Pow! A snowball connected with my skull behind my right ear. I turned to see young Marcus Brattle, one of England’s less staid exports, already making another.
“Like a missile!” He said.
“Enough with misconstrued similes,” I said. “Not like one. It was one. Something that’s thrown can be called a missile, though we use the word mostly for rockets these days.”
“No, but like a ballistic missile!”
“It was ballistic. You threw it; its course was not under continuous correction. Ballistic comes ultimately from Greek ballein, to throw” – at this point I ducked his next snowball and he started to scoop snow for another – “and missile comes from the past tense of Latin mittere, to send or throw. So ballistic missile is a tautology – and an etymologically paradoxical name for something that is not thrown but launched under its own power, and that in more recent times may have continuous guidance systems.”
“Yes, well,” said Marcus, hurling his next projectile and forcing another evasive manoeuvre on my part, “every time I miss I’ll make another one. Whereas you, apparently, are stuck hurling prayer books.”
He was referring to my North American pronunciation of missile with a schwa in the second syllable, making it sound like missal. “You know,” I said, “in the nineteenth century British dictionaries also gave my pronunciation as the only one. The ‘long i’ version didn’t crop up until about a century ago.”

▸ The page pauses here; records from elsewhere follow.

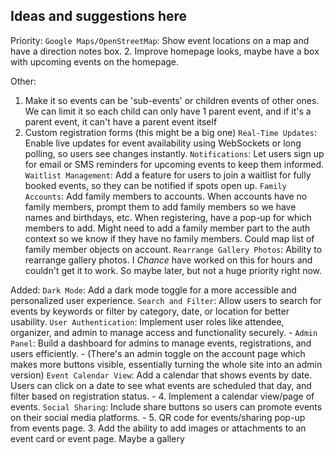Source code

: ## Ideas and suggestions here



Priority:
`Google Maps/OpenStreetMap`: Show event locations on a map and have a direction notes box.
2. Improve homepage looks, maybe have a box with upcoming events on the homepage.



Other:
1. Make it so events can be 'sub-events' or children events of other ones. 
    We can limit it so each child can only have 1 parent event, 
    and if it's a parent event, it can't have a parent event itself
6. Custom registration forms (this might be a big one)
`Real-Time Updates`: Enable live updates for event availability using WebSockets or long polling, so users see changes instantly.
`Notifications`: Let users sign up for email or SMS reminders for upcoming events to keep them informed.
`Waitlist Management`: Add a feature for users to join a waitlist for fully booked events, so they can be notified if spots open up.
`Family Accounts`: Add family members to accounts. When accounts have no family members, prompt them to add family 
    members so we have names and birthdays, etc. When registering, have a pop-up for which members to add. 
    Might need to add a family member part to the auth context so we know if they have no family members. Could map list of family member objects on account. 
`Rearrange Gallery Photos`: Ability to rearrange gallery photos. I *Chance* have worked on this for hours and couldn't get it to work. So maybe later, but not a huge priority right now.



Added:
`Dark Mode`: Add a dark mode toggle for a more accessible and personalized user experience.
`Search and Filter`: Allow users to search for events by keywords or filter by category, date, or location for better usability.
`User Authentication`: Implement user roles like attendee, organizer, and admin to manage access and functionality securely.
        - `Admin Panel`: Build a dashboard for admins to manage events, registrations, and users efficiently.
        - (There's an admin toggle on the account page which makes more buttons visible, essentially turning the whole site into an admin version)
`Event Calendar View`: Add a calendar that shows events by date. Users can click on a date to see what events are scheduled that day, and filter based on registration status.
        - 4. Implement a calendar view/page of events.
`Social Sharing`: Include share buttons so users can promote events on their social media platforms.
        - 5. QR code for events/sharing pop-up from events page. 
3. Add the ability to add images or attachments to an event card or event page. Maybe a gallery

“Right,” he said, hurling another, giving me cause, as it cruised past my hat, to consider whether my pacifist approach was really effective here, “we finally got it right. ‘Cause we don’t think hurling and churches necessarily go together.”
I looked for, and did not see, an effective missile shield. I continued to try the disarming power of facts. “Missal comes from the same Latin root as missile, though,” I pointed out, “albeit by a less direct route: the word missa, ‘mass’ as in Catholic, comes from the same verb, perhaps from the sending away of catechumens before the eucharist –” Marcus hurled another with a shout of “Away, catechumen!” – “perhaps –” I leapt aside as it scudded by – “from the dismissal of the congregation at the end: Ite, missa est. That past participle became a noun and from that the adjective missal was formed, which has given many a Canadian Catholic the occasional bellicose pun.”
“Well, I’m aiming for your dis-missal,” Marcus said, hurling on the dis.
“You could be on a sticky wicket, sport,” I said, gradually drawing nearer to him.
“I’ll make this missile whistle – past your ear!” He hurled another and indeed narrowly missed my left ear. “And now –” he started packing one more carefully. I considered my options for missile defense. He held up his ball, which was a rough cube. “The cubin’ missile crisis!” he shouted. I leapt forward, took it in the chest at close range, and promptly put him in a headlock.
“Hey!” he said, as I squeezed my biceps against his cranium. “What’s that got to do with this? You’re changing the topic!”
“It’s a guided muscle,” I replied, and gave him a good grind on the scalp with my knuckles.
Thanks to Ted Witham for suggesting British versus American “missile” conflict.